So, A good thing:

The other day at the bodega, a new kid, young guy, comes up to me, slightly raspy voice that maybe hasn't quite finished off from puberty, "Hey, uh, I forgot my locker code. Can you open it for me?"
Lockers at work have a keypad. You use a new locker everyday and create a code everyday. We have a little doo-hickey that'll pop the lock electronically when the kids forget their code (or which locker they're in).
We go down there, start poppin' lockers, pop a few and no, no, nope, no, that's it! I look inside and there's a book. A big-ass book, the book is Dostoevsky's "The Idiot". "Hey, thanks!" And he, happily, lopes into the break room.

I am suspicious. I am intrigued.
Later that evening, I'm letting people out and the book kid comes along and I'm, like, "Soooo. . . Dostoevsky. . . ?" "Yeah, well, I read "Crime and Punishment" and "The Brothers Karamazov" and I really liked them, so I'm reading this one."
Now I know I'm in the presence of a beautiful unicorn and, after recommending "The Master and Margarita", for lack of anything better to say to a unicorn, I say, "So, you're a reader."

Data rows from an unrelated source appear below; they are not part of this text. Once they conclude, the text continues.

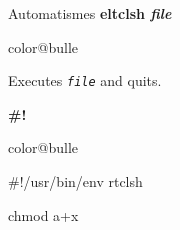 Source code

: \documentclass[a4paper,landscape,smooth]{show}
\begin{document}

\begin{tslide}{Automatismes}
   \vfill
   {\bf eltclsh {\em file}}
   \begin{bitemize}{color@bulle}
      \item Executes {\tt\em file} and quits.
   \end{bitemize}
   \vfill
   {\bf \#!}
   \begin{bitemize}{color@bulle}
      \item \#!/usr/bin/env rtclsh
      \item chmod a+x
   \end{bitemize}
   \vfill
\end{tslide}

\vfill\eject\null\vfill\eject
\end{document}
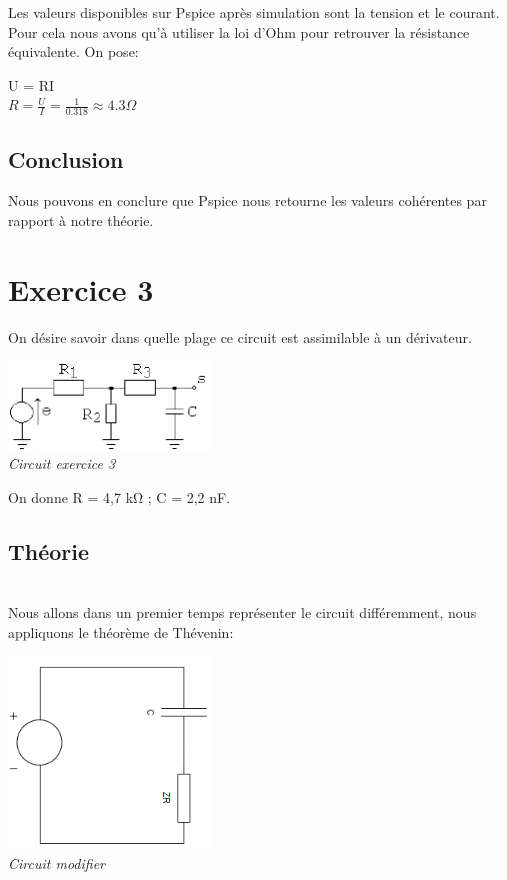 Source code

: \documentclass[a4paper,12pt,titlepage]{article}
\begin{document}
Les valeurs disponibles sur Pspice après simulation sont la tension et le courant. Pour cela nous avons qu'à utiliser la loi d'Ohm pour retrouver la résistance équivalente. On pose: 
\begin{center}
U = RI\\

$R = \frac{U}{I} = \frac{1}{0.318} \approx 4.3\Omega$
\end{center}

\subsection{Conclusion}

Nous pouvons en conclure que Pspice nous retourne les valeurs cohérentes par rapport à notre théorie.\\

\section{Exercice 3}

On désire savoir dans quelle plage ce circuit est assimilable à un dérivateur.\\

\begin{center}
    \includegraphics[width=0.4\textwidth]{Exo3/Exo3.PNG}\\
    \textit{Circuit exercice 3}\\
\end{center}
On donne R = 4,7 kΩ ; C = 2,2 nF.\\


\subsection{Théorie}\\

Nous allons dans un premier temps représenter le circuit différemment, nous appliquons le théorème de Thévenin: 
\begin{center}
    \includegraphics[width=0.4\textwidth]{Exo3/Exo3(bis).PNG}\\
    \textit{Circuit modifier}\\
\end{center}
\end{document}
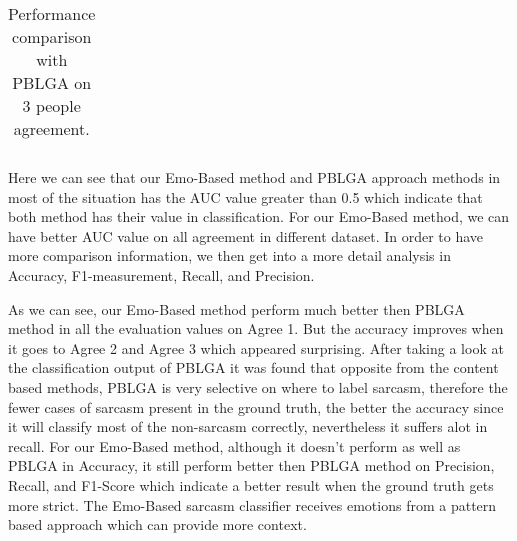 \documentclass[12pt,a4paper]{report}
\theoremstyle{definition}
\begin{document}
\begin{CJK}{UTF8}{bsmi}
\begin{table}[H]
\begin{tabular}{l | l | l | l | l | l | l}
                \hline
            \end{tabular}
            \caption{Performance comparison with PBLGA on 3 people agreement.}
            \label{tab:pblga_agree3}
        \end{table}
            
        \par Here we can see that our Emo-Based method and PBLGA approach methods in most of the situation has the AUC value greater than 0.5 which indicate that both method has their value in classification.
        For our Emo-Based method, we can have better AUC value on all agreement in different dataset.
        In order to have more  comparison information, we then get into a more detail analysis in Accuracy, F1-measurement, Recall, and Precision.
        \par As we can see, our Emo-Based method perform much better then PBLGA method in all the evaluation values on Agree 1. But the accuracy improves when it goes to Agree 2 and Agree 3 which appeared surprising. After taking a look at the classification output of PBLGA it was found that opposite from the content based methods, PBLGA is very selective on where to label sarcasm, therefore the fewer cases of sarcasm present in the ground truth, the better the accuracy since it will classify most of the non-sarcasm correctly, nevertheless it suffers alot in recall. For our Emo-Based method, although it doesn't perform as well as PBLGA in Accuracy, it still perform better then PBLGA method on Precision, Recall, and F1-Score which indicate a better result when the ground truth gets more strict. The Emo-Based sarcasm classifier receives emotions from a pattern based approach which can provide more context.
        

\end{CJK}
\end{document}
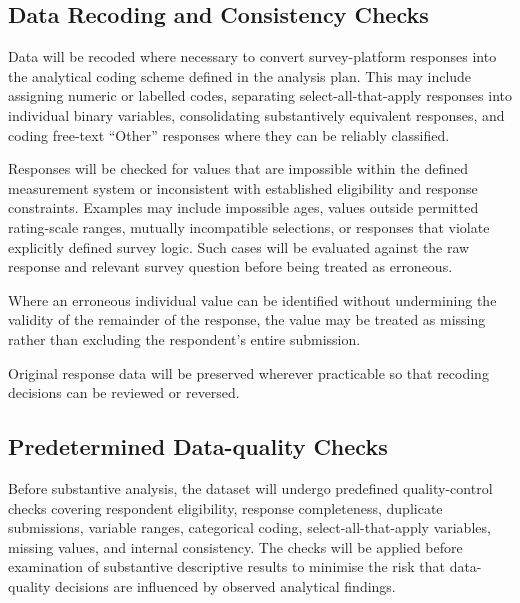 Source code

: \subsection{Data Recoding and Consistency Checks}

Data will be recoded where necessary to convert survey-platform responses into the analytical coding scheme defined in the analysis plan. This may include assigning numeric or labelled codes, separating select-all-that-apply responses into individual binary variables, consolidating substantively equivalent responses, and coding free-text ``Other'' responses where they can be reliably classified.

Responses will be checked for values that are impossible within the defined measurement system or inconsistent with established eligibility and response constraints. Examples may include impossible ages, values outside permitted rating-scale ranges, mutually incompatible selections, or responses that violate explicitly defined survey logic. Such cases will be evaluated against the raw response and relevant survey question before being treated as erroneous.

Where an erroneous individual value can be identified without undermining the validity of the remainder of the response, the value may be treated as missing rather than excluding the respondent's entire submission.

Original response data will be preserved wherever practicable so that recoding decisions can be reviewed or reversed.


\subsection{Predetermined Data-quality Checks}

Before substantive analysis, the dataset will undergo predefined quality-control checks covering respondent eligibility, response completeness, duplicate submissions, variable ranges, categorical coding, select-all-that-apply variables, missing values, and internal consistency. The checks will be applied before examination of substantive descriptive results to minimise the risk that data-quality decisions are influenced by observed analytical findings.

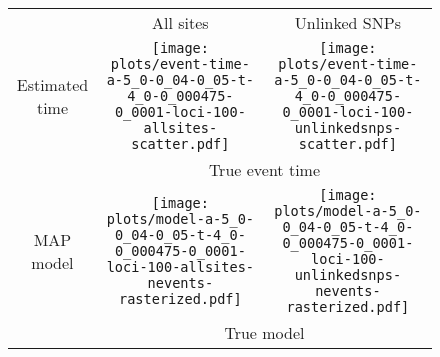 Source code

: \documentclass[border=10pt,varwidth=30cm]{standalone}
\begin{document}
\begin{figure}
    \centering
    \begin{tabular}{@{}ccc@{}}
        & \multirow{1}{0.15\textwidth}{\LARGE\centering All sites}
        & \multirow{1}{0.15\textwidth}{\LARGE\centering Unlinked SNPs} \\[2.5ex]
        \multirow{1}{*}[8em]{\begin{sideways}\large Estimated time\end{sideways}}
        & \texttt{[image: plots/event-time-a-5\_0-0\_04-0\_05-t-4\_0-0\_000475-0\_0001-loci-100-allsites-scatter.pdf]}
        & \texttt{[image: plots/event-time-a-5\_0-0\_04-0\_05-t-4\_0-0\_000475-0\_0001-loci-100-unlinkedsnps-scatter.pdf]} \\
        & \multicolumn{2}{c}{\large True event time} \\
        \multirow{1}{*}[7.5em]{\begin{sideways}\large MAP model\end{sideways}}
        & \texttt{[image: plots/model-a-5\_0-0\_04-0\_05-t-4\_0-0\_000475-0\_0001-loci-100-allsites-nevents-rasterized.pdf]}
        & \texttt{[image: plots/model-a-5\_0-0\_04-0\_05-t-4\_0-0\_000475-0\_0001-loci-100-unlinkedsnps-nevents-rasterized.pdf]} \\
        & \multicolumn{2}{c}{\large True model} \\
    \end{tabular}
\end{figure}
\end{document}

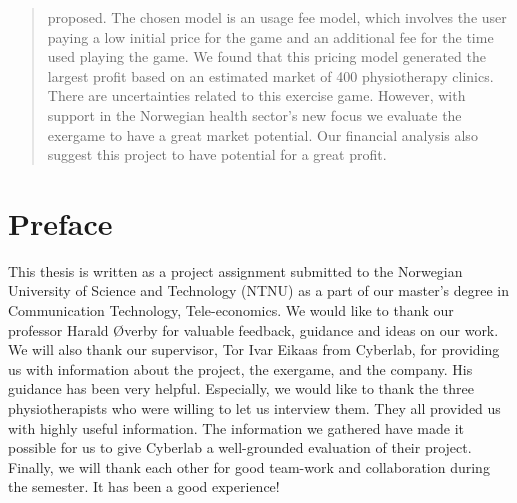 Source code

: \documentclass[b5paper,twoside,openright,11pt]{report}
\begin{document}
\begin{abstract}
proposed. The chosen model is an usage fee model, which involves the user paying a low initial price for the game and an additional fee for the time used playing the game. We found that this pricing model generated the largest profit based on an estimated market of 400 physiotherapy clinics. There are uncertainties related to this exercise game. However, with support in the Norwegian health sector's new focus we evaluate the exergame to have a great market potential. Our financial analysis also suggest this project to have potential for a great profit.
\end{abstract}
\cleardoublepage
\chapter*{Preface}
This thesis is written as a project assignment submitted to the Norwegian University of Science and Technology (NTNU) as a part of our master's degree in Communication Technology, Tele-economics. 
We would like to thank our professor Harald Øverby for valuable feedback, guidance and ideas on our work. We will also thank our supervisor, Tor Ivar Eikaas from Cyberlab, for providing us with information about the project, the exergame, and the company. His guidance has been very helpful. Especially, we would like to thank the three physiotherapists who were willing to let us interview them. They all provided us with highly useful information. The information we gathered have made it possible for us to give Cyberlab a well-grounded evaluation of their project.  
Finally, we will thank each other for good team-work and collaboration during the semester. It has been a good experience! 

\cleardoublepage
{}
\tableofcontents
\cleardoublepage

\cleardoublepage
\listoffigures
\cleardoublepage
\listoftables
\cleardoublepage
{}
\pagestyle{fancy}
\fancyhead[LE]{\thepage}
\fancyhead[RE]{\leftmark}
\fancyhead[RO]{\thepage}
\fancyhead[LO]{\rightmark}
\fancyfoot{}

\cleardoublepage

\cleardoublepage

\cleardoublepage

\cleardoublepage

\cleardoublepage

\cleardoublepage

\cleardoublepage

\cleardoublepage

\cleardoublepage

\cleardoublepage


\pagestyle{plain}
\cleardoublepage
\appendix 
 
\cleardoublepage
\end{document}
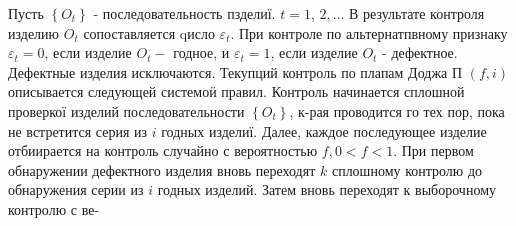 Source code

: \documentclass[10pt]{article}
\begin{document}
Пусть $\left\{O_{t}\right\}$ - последовательность пзделиї. $t=1$, $2, \ldots$ В результате контроля изделию $O_{t}$ сопоставляется qисло $\varepsilon_{t}$. При контроле по альтернатпвному признаку $\varepsilon_{t}=0$, если изделие $O_{t}-$ годное, и $\varepsilon_{t}=1$, если изделие $O_{t}$ - дефектное. Дефектные изделия исключаются. Текупций контроль по плапам Доджа П $(f, i)$ описывается следующей системоӥ правил. Контроль начинается сплошной проверкої изделий последовательности $\left\{O_{t}\right\}$, к-рая проводится го тех пор, пока не встретится серия из $i$ годных изделиї. Далее, каждое последующее изделие отбиирается на контроль случайно с вероятностью $f, 0<f<1$. При первом обнаружении дефектного изделия вновь переходят $k$ сплошному контролю до обнаружения серии из $i$ годных изделий. Затем вновь переходят к выборочному контролю с ве-
\end{document}
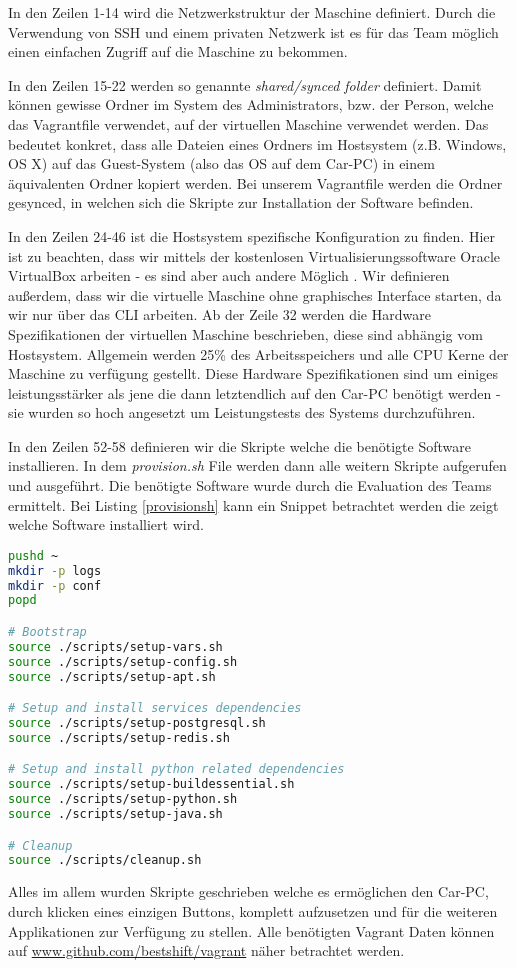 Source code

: In den Zeilen 1-14 wird die Netzwerkstruktur der Maschine definiert. Durch die Verwendung von SSH \cite{MELD.CH3-ssh.website} und einem privaten Netzwerk ist es für das Team möglich einen einfachen Zugriff auf die Maschine zu bekommen.

In den Zeilen 15-22 werden so genannte \textit{shared/synced folder} \cite{MELD.CH3-vagrant.syncedFolders} definiert. Damit können gewisse Ordner im System des Administrators, bzw. der Person, welche das Vagrantfile verwendet, auf der virtuellen Maschine verwendet werden. Das bedeutet konkret, dass alle Dateien eines Ordners im Hostsystem (z.B. Windows, OS X) auf das Guest-System (also das OS auf dem Car-PC) in einem äquivalenten Ordner kopiert werden. Bei unserem Vagrantfile werden die Ordner gesynced, in welchen sich die Skripte zur Installation der Software befinden.

In den Zeilen 24-46 ist die Hostsystem spezifische Konfiguration zu finden. Hier ist zu beachten, dass wir mittels der kostenlosen Virtualisierungssoftware Oracle VirtualBox \cite{MELD.CH3-virtualbox.website} arbeiten - es sind aber auch andere Möglich \cite{MELD.CH3-vagrant.providers}. Wir definieren außerdem, dass wir die virtuelle Maschine ohne graphisches Interface starten, da wir nur über das CLI arbeiten. Ab der Zeile 32 werden die Hardware Spezifikationen der virtuellen Maschine beschrieben, diese sind abhängig vom Hostsystem. Allgemein werden 25\% des Arbeitsspeichers und alle CPU Kerne der Maschine zu verfügung gestellt. Diese Hardware Spezifikationen sind um einiges leistungsstärker als jene die dann letztendlich auf den Car-PC benötigt werden - sie wurden so hoch angesetzt um Leistungstests des Systems durchzuführen.

In den Zeilen 52-58 definieren wir die Skripte welche die benötigte Software installieren. In dem \textit{provision.sh} File werden dann alle weitern Skripte aufgerufen und ausgeführt. Die benötigte Software wurde durch die Evaluation des Teams ermittelt. Bei Listing \ref{provisionsh} kann ein Snippet betrachtet werden die zeigt welche Software installiert wird.

\clearpage

\begin{lstlisting}[language=bash, caption=provision.sh,label={provisionsh}]
pushd ~
mkdir -p logs
mkdir -p conf
popd

# Bootstrap
source ./scripts/setup-vars.sh
source ./scripts/setup-config.sh
source ./scripts/setup-apt.sh

# Setup and install services dependencies
source ./scripts/setup-postgresql.sh
source ./scripts/setup-redis.sh

# Setup and install python related dependencies
source ./scripts/setup-buildessential.sh
source ./scripts/setup-python.sh
source ./scripts/setup-java.sh

# Cleanup
source ./scripts/cleanup.sh
\end{lstlisting}

Alles im allem wurden Skripte geschrieben welche es ermöglichen den Car-PC, durch klicken eines einzigen Buttons, komplett aufzusetzen und für die weiteren Applikationen zur Verfügung zu stellen. Alle benötigten Vagrant Daten können auf \url{www.github.com/bestshift/vagrant} näher betrachtet werden. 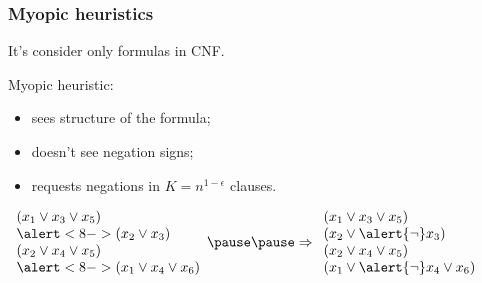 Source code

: \begin{frame}
	\frametitle{Myopic heuristics}
    \pause

    It's consider only formulas in CNF.

    \pause
    \begin{definition}
        Myopic heuristic:
        \pause
        \begin{itemize}
	        \item sees structure of the formula;
        	\pause
        	\item doesn't see negation signs;
        	\item<6-> requests negations in $K = n^{1 - \epsilon}$ clauses.
        \end{itemize}
    \end{definition}

    \pause
    \pause
    $\begin{array}{l}
        (x_1 \vee x_3 \vee x_5) \\
        \alert<8->{(x_2 \vee x_3)} \\
        (x_2 \vee x_4 \vee x_5) \\
        \alert<8->{(x_1 \vee x_4 \vee x_6)} \\
    \end{array}
    \pause
    \pause
    \Rightarrow
    \begin{array}{l}
        (x_1 \vee x_3 \vee x_5) \\
        (x_2 \vee \alert{\neg} x_3) \\
        (x_2 \vee x_4 \vee x_5) \\
        (x_1 \vee \alert{\neg} x_4 \vee x_6) \\
    \end{array}$
    
\end{frame}


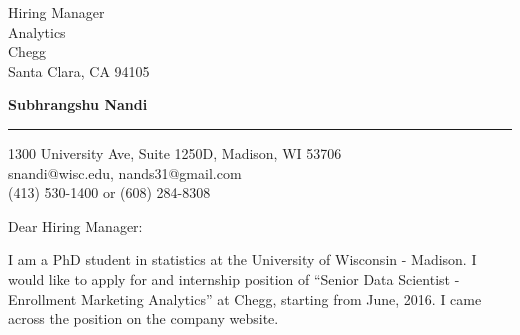 \documentclass{letter} %
\begin{document}
\signature{Subhrangshu Nandi}           %
\longindentation=0pt                    %
\let\raggedleft\raggedright            %
 
 
\begin{letter}
{Hiring Manager \\
Analytics \\
Chegg \\
Santa Clara, CA 94105
}


\begin{flushleft}
{\bf Subhrangshu Nandi}
\end{flushleft}
\medskip\hrule height 1pt
\begin{flushright}
\hfill 1300 University Ave, Suite 1250D, Madison, WI 53706 \\
\hfill snandi@wisc.edu, nands31@gmail.com\\
\hfill (413) 530-1400 or (608) 284-8308
\end{flushright} 
\vfill %

\opening{Dear Hiring Manager:} 
 
\noindent %
I am a PhD student in statistics at the University of Wisconsin - Madison. I would like to apply for and internship position of ``Senior Data Scientist - Enrollment Marketing Analytics'' at Chegg, starting from June, 2016. I came across the position on the company website.
 

\end{letter}
\end{document}
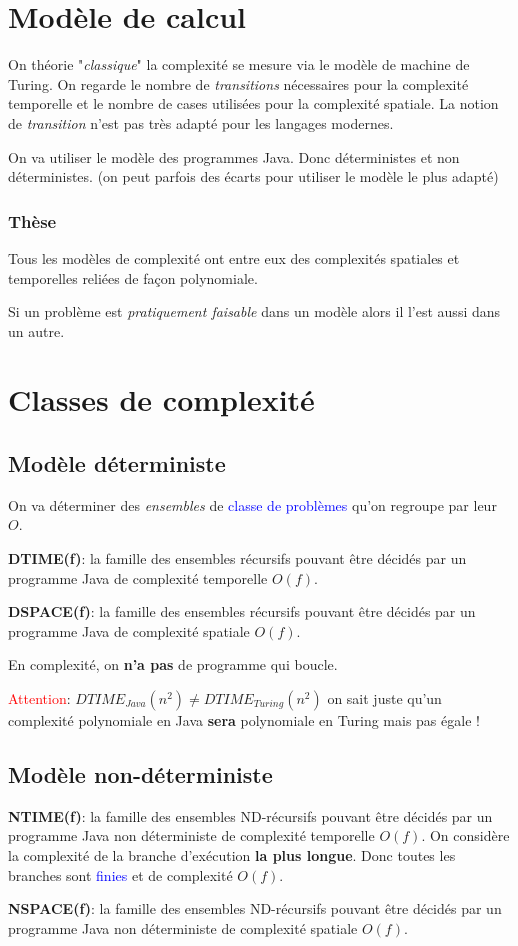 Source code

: \documentclass{report}
\begin{document}
\section{Modèle de calcul}
On théorie "\textit{classique}" la complexité se mesure via le modèle de machine de Turing. On regarde le nombre de \textit{transitions} nécessaires pour la complexité temporelle et le nombre de cases utilisées pour la complexité spatiale. La notion de \textit{transition} n'est pas très adapté pour les langages modernes.\par
On va utiliser le modèle des programmes Java. Donc déterministes et non déterministes. (on peut parfois des écarts pour utiliser le modèle le plus adapté)
\subsubsection{Thèse}
Tous les modèles de complexité ont entre eux des complexités spatiales et temporelles reliées de façon polynomiale.\par
Si un problème est \textit{pratiquement faisable} dans un modèle alors il l'est aussi dans un autre.

\section{Classes de complexité}
\subsection{Modèle déterministe}
On va déterminer des \textit{ensembles} de \textcolor{blue}{classe de problèmes} qu'on regroupe par leur $O$.\par
\textbf{DTIME(f)}: la famille des ensembles récursifs pouvant être décidés par un programme Java de complexité temporelle $O(f)$.\par 
\textbf{DSPACE(f)}: la famille des ensembles récursifs pouvant être décidés par un programme Java de complexité spatiale $O(f)$.\par
En complexité, on \textbf{n'a pas} de programme qui boucle.\par
\textcolor{red}{Attention}: $DTIME_{Java}(n^2) \neq DTIME_{Turing}(n^2)$ on sait juste qu'un complexité polynomiale en Java \textbf{sera} polynomiale en Turing mais pas égale !

\subsection{Modèle non-déterministe}
\textbf{NTIME(f)}: la famille des ensembles ND-récursifs pouvant être décidés par un programme Java non déterministe de complexité temporelle $O(f)$. On considère la complexité de la branche d'exécution \textbf{la plus longue}. Donc toutes les branches sont \textcolor{blue}{finies} et de complexité $O(f)$.\par
\textbf{NSPACE(f)}: la famille des ensembles ND-récursifs pouvant être décidés par un programme Java non déterministe de complexité spatiale $O(f)$.
\end{document}

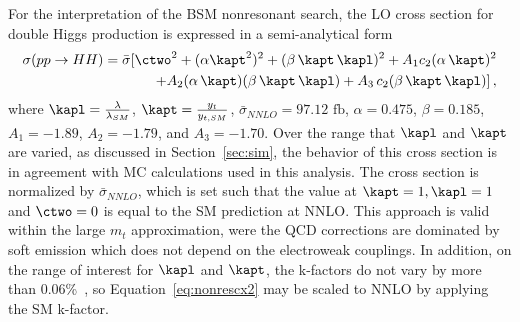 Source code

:For the interpretation of the BSM nonresonant search, the LO cross section for double Higgs production
is expressed in a semi-analytical form~\cite{Contino:2012xk}
\begin{equation}
\begin{split}
\sigma (pp\to HH) = \bar{\sigma} [  \ctwo^2 + (\alpha \kapt^2)^2 +  (\beta\, \kapt \,\kapl)^2 + A_1 c_2 (\alpha\, \kapt)^2 \\
 + A_2 (\alpha\, \kapt) (\beta\, \kapt\, \kapl) + A_3\, c_2 (\beta\, \kapt\, \kapl) ] \,,
\end{split}
\label{eq:nonrescx2}
\end{equation}
where $\kapl = \frac{\lambda}{\lambda_{SM}}$, $\kapt = \frac{y_t}{y_{t,SM}}$, $\bar{\sigma}_{NNLO} = 97.12 \mbox{ fb}$, $\alpha = 0.475$, $\beta = 0.185$, $A_1 = -1.89$,
$A_2 = -1.79$, and $A_3 = -1.70$.
Over the range that $\kapl$ and $\kapt$ are varied, as discussed in Section~\ref{sec:sim},
the behavior of this cross section is in agreement with MC calculations used in this analysis.
The cross section is normalized by $\bar{\sigma}_{NNLO}$, which is set such that the value
at $\kapt = 1, \kapl = 1$ and $\ctwo = 0$ is equal to the SM prediction at NNLO.
This approach is valid within the large $m_t$ approximation, were the QCD corrections are dominated
by soft emission which does not depend on the electroweak couplings.
In addition, on the range of interest for $\kapl$ and $\kapt$, the k-factors do not vary by
more than 0.06\%~\cite{deFlorian:2013jea}, so Equation~\ref{eq:nonrescx2} may be scaled to NNLO
by applying the SM k-factor.

%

"Oh, I just think that literature is the only way, besides travel, to really learn about and empathize with people and cultures you might never meet."
The only rational response was to look around madly for a camera that was obviously secretly filming me to capture my disbelief.
I told him his parents must be pretty proud of him ("Yeah, I think they're happy.") and I told him I'd give him a list of things to read once he was done with his fuckin' Dostoevsky.
"There's a lot of good books out there!", I said. He kind of looked at the floor, shook his head at his little, personal awe and in his sweet, raspy kid-voice said, "Yeah, like, you could live the rest of your life and never read a bad book."
Some of the kids, folks, are alright.